Logbooks are important in research, but (realistically), they are completely useless if you do your work on the computer.    Back in grad school, I tried, but it was hopeless.   One spends all day printing things out and pasting them in; it is closer to a primary school art class than real research.

If you program, it’s even worse.   Suppose you change a few lines in the midst of a 1000 line program.   What do you print and glue into your logbook?  Nothing you can put there will actually be helpful.  So, use a logbook if you spend almost all your time in a real lab (one with beakers), but the rest of us will have to do something else.

But, the idea behind logbooks cannot be ignored.  It’s hard to remember what you did when, in a complex project.   And, sometimes you will need to go back and check your work, or a reviewer of one of your papers will request more explanation, or whatever.  Without good logs, you may need to re-compute your entire paper from scratch.  [Without logbooks, just think how embarrassing true honesty would be.  Suppose you work hard and analyze your heart out, and get a result that is statistically significant at the 0.01% level.  You’d have to report that there is a 25.01% chance that someone who repeats your experiment will get different results: 0.01% from the statistics and 25% because that’s the odds you forgot to report some important part of the method.]

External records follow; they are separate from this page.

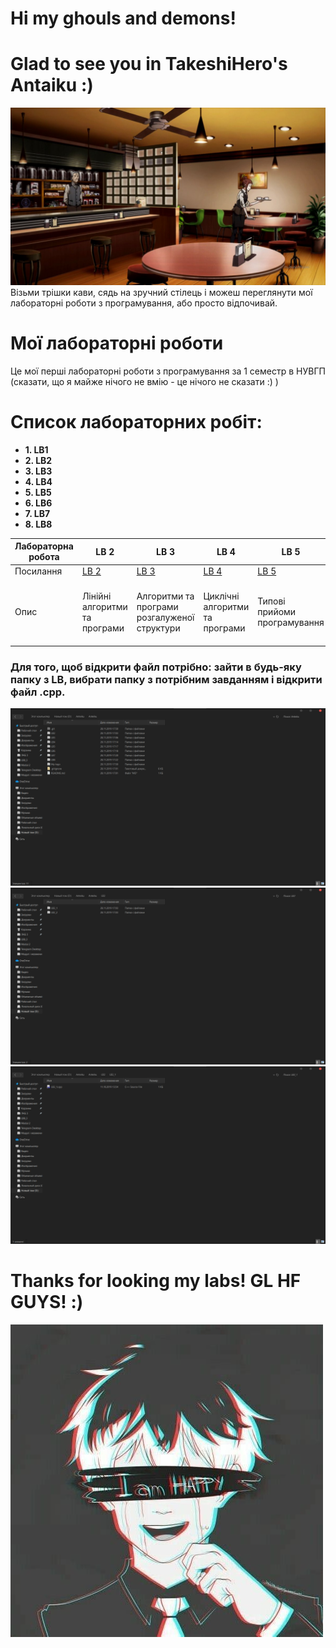 # Hi my ghouls and demons! 
# Glad to see you in TakeshiHero's Antaiku :)
![Anteiku](https://raw.githubusercontent.com/TakeshiHero/Anteiku/master/My%20logo/Anteiku.jpg)
Візьми трішки кави, сядь на зручний стілець і можеш переглянути мої лабораторні роботи з програмування, або просто відпочивай.
# Мої лабораторні роботи
Це мої перші лабораторні роботи з програмування за 1 семестр в НУВГП (сказати, що я майже нічого не вмію - це нічого не сказати :) )
# Список лабораторних робіт:
* **1. LB1**
* **2. LB2**
* **3. LB3**
* **4. LB4**
* **5. LB5**
* **6. LB6**
* **7. LB7**
* **8. LB8**

| Лабораторна робота  | LB 2  | LB 3  | LB 4  | LB 5  | LB 6  | LB 7  | LB 8  |
|---------------------|------ |-------|-------|-------|-------|-------|-------|
| Посилання           | [LB 2](https://github.com/TakeshiHero/Anteiku/tree/master/LB2)  | [LB 3](https://github.com/TakeshiHero/Anteiku/tree/master/LB3)  | [LB 4](https://github.com/TakeshiHero/Anteiku/tree/master/LB4)  | [LB 5](https://github.com/TakeshiHero/Anteiku/tree/master/LB5)   | [LB 6](https://github.com/TakeshiHero/Anteiku/tree/master/LB6) | [LB 7](https://github.com/TakeshiHero/Anteiku/tree/master/LB7)  | [LB 8](https://github.com/TakeshiHero/Anteiku/tree/master/LB8) |
| Опис                |  Лінійні алгоритми та програми | Алгоритми та програми розгалуженої структури  | Циклічні алгоритми та програми  | Типові прийоми програмування | Програмування ітераційних циклічних обчислю-вальних процесів | Одновимірні масиви | Багатовимірні масиви |
### Для того, щоб відкрити файл потрібно: зайти в будь-яку папку з LB, вибрати папку з потрібним завданням і відкрити файл .cpp.
![1](https://raw.githubusercontent.com/TakeshiHero/Anteiku/master/My%20logo/1.png)
![2](https://raw.githubusercontent.com/TakeshiHero/Anteiku/master/My%20logo/2.png)
![3](https://raw.githubusercontent.com/TakeshiHero/Anteiku/master/My%20logo/3.png)
# Thanks for looking my labs! GL HF GUYS! :)
![logo](https://raw.githubusercontent.com/TakeshiHero/Anteiku/master/My%20logo/Logo.jpg)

So, I do almost everything with scripts (that leaves me with a record of my computations), and the scripts leave log files, and intermediate data files have headers to show where they come from.  That catches the biggest parts of  the computations, but little things still slip through the cracks.

Now, I’ve figured out how to log all the commands I type into a terminal on Linux to preserve an archive, in case I need to go back and figure out exactly what I was doing.

The standard bash shell already has a mechanism for this.  It’s called the .bash_history file.  All we need to do is use that mechanism to make a permanent archive.   To do it, just add these few lines to your .bashrc file in your home directory:

#This creates an archive of all shell commands typed:
test -d ~/history || mkdir ~/history
history_exit_trap() {
dhist=$HOME/history/${HOSTNAME:-H}-$((${LINES:-40}/8)),$((${COLUMNS:-80}/12))-D${#PWD}-T$(date +%Y-%m).txt
history -a $dhist && echo "####EOH####" $(pwd) $(date +%Y-%m) >>$dhist
}
trap "history_exit_trap" EXIT

The “test…” line creates a folder to store your achives.   Then, history_exit_trap is a shell function that appends the commands you have executed to an archive file.  It cooks up a filename that depends on the month, the size of your terminal, and the name of your working directory.  So, especially if your window manager preserves your windows, and if you don’t stretch your windows too often, commands from a given project will tend to end up in the same archive file.  Finally, the trap line arranges for the shell function to be called when your shell exits (i.e. when you log out and/or your terminal closes).

Do this, and your ~/history directory will fill up with files named like mace-5,7-D17-T2010-01.txt .  Internally, each one will look like this:

ls
cd history/
ls
####EOH#### /home/gpk/history 2010-01

With a bunch of commands and then a EOH line with the date and your working directory.

(I thank Yaroslav Halchenko and the Bash Hacker’s Wiki for inspiration.)

Note added Jan 15 2010:

The above scheme works nicely, except that it seems to turn off the normal .bash_history file.    My new scheme is to delete those lines from .bashrc and add the following stuff to .bash_logout.  (That’s a better place for it, anyway.)

test -d ~/history || mkdir ~/history
dhist=$HOME/history/${HOSTNAME:-H}-$((${LINES:-40}/8)),$((${COLUMNS:-80}/12))-D${#PWD}-T$(date +%Y-%m).txt
history -a "$dhist" && echo "####EOH####" $(pwd) $(date +%Y-%m) >>"$dhist"
if test $(($$%10))=0;
then
history -n "$HISTFILE" && history -w "$HISTFILE"
else
history -a "$HISTFILE"
fi

The first three lines create and write the $HOME/history directory.   The last six lines write to your normal .bash_history file.